##### LISTED RECORDS
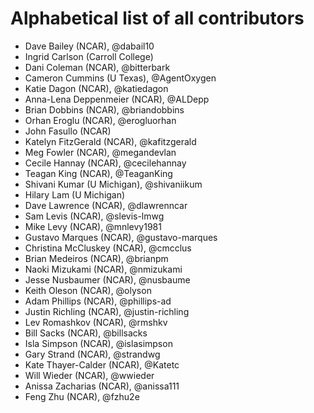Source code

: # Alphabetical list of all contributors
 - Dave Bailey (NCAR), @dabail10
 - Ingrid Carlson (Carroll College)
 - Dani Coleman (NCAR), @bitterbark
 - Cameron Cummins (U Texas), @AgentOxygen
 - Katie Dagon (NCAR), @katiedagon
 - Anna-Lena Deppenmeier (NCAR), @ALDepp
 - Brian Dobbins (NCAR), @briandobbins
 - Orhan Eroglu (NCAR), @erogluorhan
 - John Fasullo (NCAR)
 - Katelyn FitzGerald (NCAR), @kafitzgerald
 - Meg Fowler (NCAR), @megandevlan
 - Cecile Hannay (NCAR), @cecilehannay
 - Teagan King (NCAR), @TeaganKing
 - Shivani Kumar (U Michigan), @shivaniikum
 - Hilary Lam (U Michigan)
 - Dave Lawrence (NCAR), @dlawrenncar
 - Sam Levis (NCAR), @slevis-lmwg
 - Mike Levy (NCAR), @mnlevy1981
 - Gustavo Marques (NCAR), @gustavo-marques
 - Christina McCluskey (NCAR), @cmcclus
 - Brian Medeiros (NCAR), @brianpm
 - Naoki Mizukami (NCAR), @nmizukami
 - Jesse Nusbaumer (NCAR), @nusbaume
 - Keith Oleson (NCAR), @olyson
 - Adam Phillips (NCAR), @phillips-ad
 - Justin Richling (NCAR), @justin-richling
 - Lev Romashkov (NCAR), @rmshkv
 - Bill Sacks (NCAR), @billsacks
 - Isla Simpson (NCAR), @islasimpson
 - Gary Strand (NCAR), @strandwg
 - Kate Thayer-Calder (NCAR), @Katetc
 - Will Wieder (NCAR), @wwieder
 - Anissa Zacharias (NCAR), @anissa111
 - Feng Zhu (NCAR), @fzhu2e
##########
## WHAT YOU ARE ASKED TO DO
The word to look for is "Michigan"; copy out every line of the entries that holds it.

## SOLUTION FOR THIS EXERCISE
 - Shivani Kumar (U Michigan), @shivaniikum
 - Hilary Lam (U Michigan)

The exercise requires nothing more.